Note: It’s 2015, and I now completely disagree with what I wrote below. Feel free to read what I had to say, but then check out Virtualised Servers and Storage Nodes.
When it comes to servers, I love virtualisation. No, not to the point where I’d want to marry virtualisation, but it is something I’m particularly keen about. I even use it at home – I’ve gone from 3 servers, one for databases, one as a fileserver, and one as an internet gateway down to one, thanks to VMware Server.
Done rightly, I think the average datacentre should be able to achieve somewhere in the order of 75% to 90% virtualisation. I’m not talking high performance computing environments – just your standard server farms. Indeed, having recently seen a demo for VMware’s Site Recovery Manager (SRM), and having participated in many site failover tests, I’ve become a bigger fan of the time and efficiency savings available through virtualisation.
That being said, I think backup servers fall into that special category of “servers that shouldn’t be virtualised”. In fact, I’d go so far as to say that even if every other machine in your server environment is virtual, your backup server still shouldn’t be a virtual machine.
There are two key reasons why I think having a virtualised backup server is a Really Bad Idea, and I’ll outline them below:
In the event of a site disaster, your backup server should be at least equally the first server that is rebuilt. That is, you may start the process of getting equipment ready for restoration of data, but the backup server needs to be up and running in order to achieve data recovery.
If the backup server is configured as a guest within a virtual machine server, it’s hardly going to be the first machine to be configured is it? The virtual machine server will need to be built and configured first, then the backup server after this.
In this scenario, there is a dependency that results in the build of the backup server becoming a bottleneck to recovery.
I realise that we try to avoid scenarios where the entire datacentre needs to be rebuilt, but this still has to remain a factor in mind – what do you want to be spending time on when you need to recover everything?

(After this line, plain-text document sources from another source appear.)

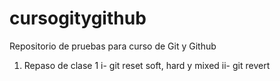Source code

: # cursogitygithub
Repositorio de pruebas para curso de Git y Github

1) Repaso de clase 1
  i- git reset soft, hard y mixed
  ii- git revert
 
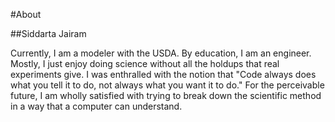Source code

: #About

##Siddarta Jairam

Currently, I am a modeler with the USDA. By education, I am an engineer. Mostly, I just enjoy doing science without all the holdups that real experiments give. I was enthralled with the notion that "Code always does what you tell it to do, not always what you want it to do." For the perceivable future, I am wholly satisfied with trying to break down the scientific method in a way that a computer can understand.
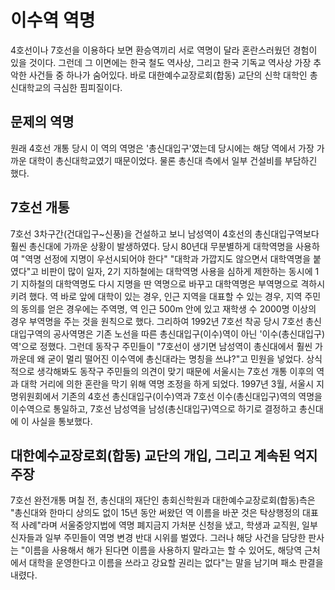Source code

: # 이수역 역명

4호선이나 7호선을 이용하다 보면 환승역끼리 서로 역명이 달라 혼란스러웠던 경험이 있을 것이다. 그런데 그 이면에는 한국 철도 역사상, 그리고 한국 기독교 역사상 가장 추악한 사건들 중 하나가 숨어있다. 바로 대한예수교장로회(합동) 교단의 신학 대학인 총신대학교의 극심한 핌피질이다.

## 문제의 역명
원래 4호선 개통 당시 이 역의 역명은 '총신대입구'였는데 당시에는 해당 역에서 가장 가까운 대학이 총신대학교였기 때문이었다. 물론 총신대 측에서 일부 건설비를 부담하긴 했다.

## 7호선 개통
7호선 3차구간(건대입구~신풍)을 건설하고 보니 남성역이 4호선의 총신대입구역보다 훨씬 총신대에 가까운 상황이 발생하였다. 당시 80년대 무분별하게 대학역명을 사용하여 "역명 선정에 지명이 우선시되어야 한다" "대학과 가깝지도 않으면서 대학역명을 붙였다"고 비판이 많이 일자, 2기 지하철에는 대학역명 사용을 심하게 제한하는 동시에 1기 지하철의 대학역명도 다시 지명을 딴 역명으로 바꾸고 대학역명은 부역명으로 격하시키려 했다. 역 바로 앞에 대학이 있는 경우, 인근 지역을 대표할 수 있는 경우, 지역 주민의 동의를 얻은 경우에는 주역명, 역 인근 500m 안에 있고 재학생 수 2000명 이상의 경우 부역명을 주는 것을 원칙으로 했다. 그리하여 1992년 7호선 착공 당시 7호선 총신대입구역의 공사역명은 기존 노선을 따른 총신대입구(이수)역이 아닌 '이수(총신대입구)역'으로 정했다. 그런데 동작구 주민들이 "7호선이 생기면 남성역이 총신대에서 훨씬 가까운데 왜 굳이 멀리 떨어진 이수역에 총신대라는 명칭을 쓰냐?"고 민원을 넣었다. 상식적으로 생각해봐도 동작구 주민들의 의견이 맞기 때문에 서울시는 7호선 개통 이후의 역과 대학 거리에 의한 혼란을 막기 위해 역명 조정을 하게 되었다. 1997년 3월, 서울시 지명위원회에서 기존의 4호선 총신대입구(이수)역과 7호선 이수(총신대입구)역의 역명을 이수역으로 통일하고, 7호선 남성역을 남성(총신대입구)역으로 하기로 결정하고 총신대에 이 사실을 통보했다.

## 대한예수교장로회(합동) 교단의 개입, 그리고 계속된 억지주장
7호선 완전개통 며칠 전, 총신대의 재단인 총회신학원과 대한예수교장로회(합동)측은 "총신대와 한마디 상의도 없이 15년 동안 써왔던 역 이름을 바꾼 것은 탁상행정의 대표적 사례"라며 서울중앙지법에 역명 폐지금지 가처분 신청을 냈고, 학생과 교직원, 일부 신자들과 일부 주민들이 역명 변경 반대 시위를 벌였다. 그러나 해당 사건을 담당한 판사는 "이름을 사용해서 해가 된다면 이름을 사용하지 말라고는 할 수 있어도, 해당역 근처에서 대학을 운영한다고 이름을 쓰라고 강요할 권리는 없다"는 말을 남기며 패소 판결을 내렸다.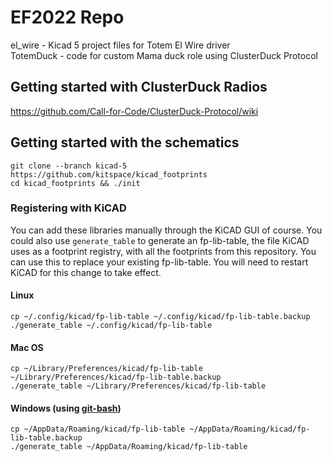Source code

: # EF2022 Repo 

el_wire     - Kicad 5 project files for Totem El Wire driver  
TotemDuck   - code for custom Mama duck role using ClusterDuck Protocol

## Getting started with ClusterDuck Radios

https://github.com/Call-for-Code/ClusterDuck-Protocol/wiki

## Getting started with the schematics
    git clone --branch kicad-5 https://github.com/kitspace/kicad_footprints
    cd kicad_footprints && ./init

### Registering with KiCAD

You can add these libraries manually through the KiCAD GUI of course.
You could also use `generate_table` to generate an fp-lib-table, the file KiCAD uses as a footprint registry, with all the footprints from this repository.
You can use this to replace your existing fp-lib-table.
You will need to restart KiCAD for this change to take effect.

#### Linux

    cp ~/.config/kicad/fp-lib-table ~/.config/kicad/fp-lib-table.backup
    ./generate_table ~/.config/kicad/fp-lib-table

#### Mac OS

    cp ~/Library/Preferences/kicad/fp-lib-table ~/Library/Preferences/kicad/fp-lib-table.backup
    ./generate_table ~/Library/Preferences/kicad/fp-lib-table

#### Windows (using [git-bash](https://git-scm.com/download))

    cp ~/AppData/Roaming/kicad/fp-lib-table ~/AppData/Roaming/kicad/fp-lib-table.backup
    ./generate_table ~/AppData/Roaming/kicad/fp-lib-table
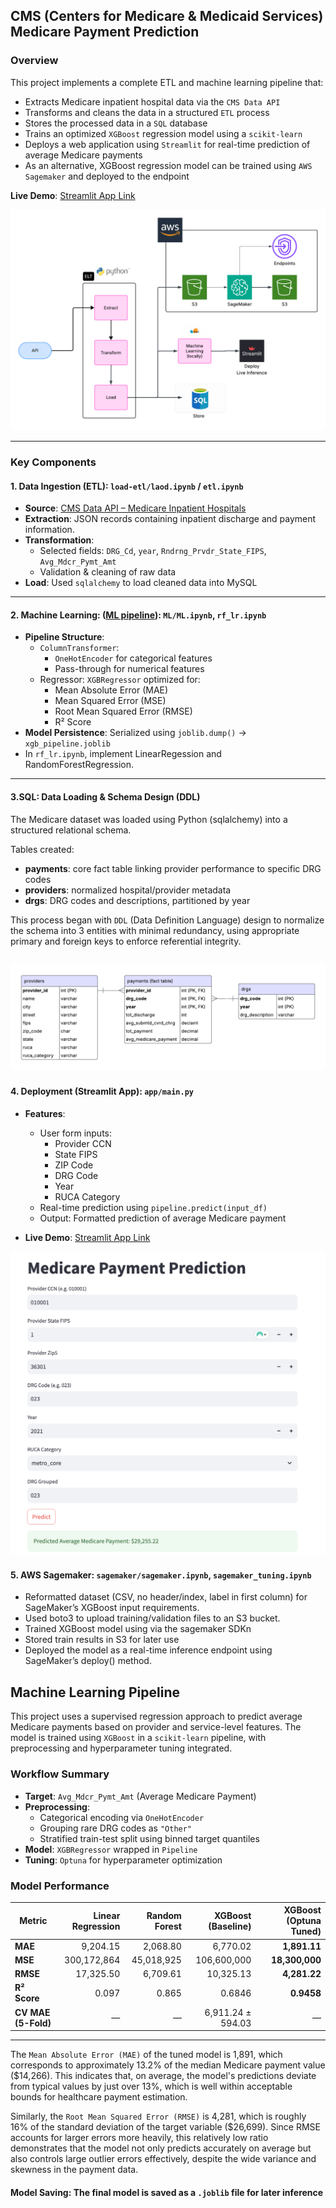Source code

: ## CMS (Centers for Medicare & Medicaid Services) Medicare Payment Prediction

### Overview

This project implements a complete ETL and machine learning pipeline that:

- Extracts Medicare inpatient hospital data via the `CMS Data API`
- Transforms and cleans the data in a structured `ETL` process
- Stores the processed data in a `SQL` database
- Trains an optimized `XGBoost` regression model using a `scikit-learn` 
- Deploys a web application using `Streamlit` for real-time prediction of average Medicare payments
- As an alternative, XGBoost regression model can be trained using `AWS Sagemaker` and deployed to the endpoint

**Live Demo**: [Streamlit App Link](http://192.168.0.2:8501)

![Model Architecture](images/Blank_diagram.png)

-------

### Key Components

#### 1. Data Ingestion (ETL): `load-etl/laod.ipynb` / `etl.ipynb`

- **Source**: [CMS Data API – Medicare Inpatient Hospitals](https://data.cms.gov/provider-summary-by-type-of-service/medicare-inpatient-hospitals/medicare-inpatient-hospitals-by-provider-and-service)
- **Extraction**: JSON records containing inpatient discharge and payment information.
- **Transformation**:
  - Selected fields: `DRG_Cd`, `year`, `Rndrng_Prvdr_State_FIPS`, `Avg_Mdcr_Pymt_Amt`
  - Validation & cleaning of raw data
- **Load**: Used `sqlalchemy` to load cleaned data into MySQL

---

#### 2. Machine Learning: ([ML pipeline](#machine-learning-pipeline)): `ML/ML.ipynb`, `rf_lr.ipynb`

- **Pipeline Structure**:
  - `ColumnTransformer`:
    - `OneHotEncoder` for categorical features
    - Pass-through for numerical features
  - Regressor: `XGBRegressor` optimized for:
    - Mean Absolute Error (MAE)
    - Mean Squared Error (MSE)
    - Root Mean Squared Error (RMSE)
    - R² Score
- **Model Persistence**: Serialized using `joblib.dump()` → `xgb_pipeline.joblib`
- In `rf_lr.ipynb`, implement LinearRegession and RandomForestRegression.

-----
#### 3.SQL: Data Loading & Schema Design (DDL)
The Medicare dataset was loaded using Python (sqlalchemy) into a structured relational schema.

Tables created:
- **payments**: core fact table linking provider performance to specific DRG codes
- **providers**: normalized hospital/provider metadata
- **drgs**: DRG codes and descriptions, partitioned by year

This process began with `DDL` (Data Definition Language) design to normalize the schema into 3 entities with minimal redundancy, using appropriate primary and foreign keys to enforce referential integrity.

![Model Architecture](images/Blank_diagram_(3).png)
---

#### 4. Deployment (Streamlit App): `app/main.py`

- **Features**:
  - User form inputs:
    - Provider CCN
    - State FIPS
    - ZIP Code
    - DRG Code
    - Year
    - RUCA Category
  - Real-time prediction using `pipeline.predict(input_df)`
  - Output: Formatted prediction of average Medicare payment

- **Live Demo**: [Streamlit App Link](http://192.168.0.2:8501)
  
![Model Architecture](images/streamlit.png)

#### 5. AWS Sagemaker: `sagemaker/sagemaker.ipynb`, `sagemaker_tuning.ipynb`


- Reformatted dataset (CSV, no header/index, label in first column) for SageMaker’s XGBoost input requirements.
- Used boto3 to upload training/validation files to an S3 bucket.
- Trained XGBoost model using via the sagemaker SDKn
- Stored train results in S3 for later use
- Deployed the model as a real-time inference endpoint using SageMaker’s deploy() method.

## Machine Learning Pipeline
This project uses a supervised regression approach to predict average Medicare payments based on provider and service-level features. The model is trained using `XGBoost` in a `scikit-learn` pipeline, with preprocessing and hyperparameter tuning integrated.

### Workflow Summary

- **Target**: `Avg_Mdcr_Pymt_Amt` (Average Medicare Payment)
- **Preprocessing**:
  - Categorical encoding via `OneHotEncoder`
  - Grouping rare DRG codes as `"Other"`
  - Stratified train-test split using binned target quantiles
- **Model**: `XGBRegressor` wrapped in `Pipeline`
- **Tuning**: `Optuna` for hyperparameter optimization

###  Model **Performance**

| Metric              | Linear Regression | Random Forest      | XGBoost (Baseline) | XGBoost (Optuna Tuned) |
|---------------------|------------------:|-------------------:|-------------------:|------------------------:|
| **MAE**             | 9,204.15          | 2,068.80           | 6,770.02           | **1,891.11**            |
| **MSE**             | 300,172,864       | 45,018,925         | 106,600,000        | **18,300,000**          |
| **RMSE**            | 17,325.50         | 6,709.61           | 10,325.13          | **4,281.22**            |
| **R² Score**        | 0.097             | 0.865              | 0.6846             | **0.9458**              |
| **CV MAE (5-Fold)** | —                 | —                  | 6,911.24 ± 594.03  | —                       |

---
The `Mean Absolute Error (MAE)` of the tuned model is 1,891, which corresponds to approximately 13.2% of the median Medicare payment value ($14,266). This indicates that, on average, the model's predictions deviate from typical values by just over 13%, which is well within acceptable bounds for healthcare payment estimation.

Similarly, the `Root Mean Squared Error (RMSE)`  is 4,281, which is roughly 16% of the standard deviation of the target variable ($26,699). Since RMSE accounts for larger errors more heavily, this relatively low ratio demonstrates that the model not only predicts accurately on average but also controls large outlier errors effectively, despite the wide variance and skewness in the payment data.

#### Model Saving: The final model is saved as a `.joblib` file for later inference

Most enterprise class virtualisation systems offer the ability to set performance criteria on a per machine basis – that is, in addition to the basics you’d expect such as “this machine gets 1 CPU and 2GB of RAM”, you can also configure options such as limiting the number of MHz/GHz available to each presented CPU, or guaranteeing performance criteria.
Regardless though, when you’re a guest in a virtual environment, you’re still sharing resources. That might be memory, CPU, backplane performance, SAN paths, etc., but it’s still sharing.
That means at some point, you’re sharing performance. The backup server, which is trying to write data out to the backup medium (be that tape or disk), is potentially either competing with for, or at least sharing backplane throughput with the machines that is backing up.
This may not always make a tangible impact. However, debugging such an impact when it does occur becomes much more challenging. (For instance, in my book, I cover off some of the performance implications of having a lot of machines access storage from a single SAN, and how the performance of any one machine during backup is no longer affected just by that machine. The same non-trivial performance implications come into play when the backup server is virtual.)
One way or the other, there’s a good reason why you shouldn’t virtualise your backup environment. It may be that for a small environment, the performance impact isn’t an issue and it seems logical to virtualise. However, if you are in a small environment, it’s likely that your failover to another site is likely to be a very manual process, in which case you’ll be far more likely to hit the dependency issue when it comes time for the full site recovery.
Equally, if you’re a large company that has a full failover site, then while the dependency issue may not be as much of a problem (due to say, replication, snapshots, etc.), there’s a very high chance that backup and recovery operations are very time critical, in which case the performance implications of having a backup server share resources with other machines will likely make a virtual backup server an unpalatable solution.
A final request
As someone who has done a lot of support, I’d make one special request if you do decide to virtualise your backup server*.
Please, please make sure that any time you log a support call with your service provider you let them know you’re running a virtual backup server. Please.
* Much as I’d like everyone to do as I suggest, I (a) recognise this would be a tad boring and (b) am unlikely at any point soon or in the future to become a world dictactor, and thus wouldn’t be able to issue such an edict anyway, not to mention (c) can occasionally be fallible.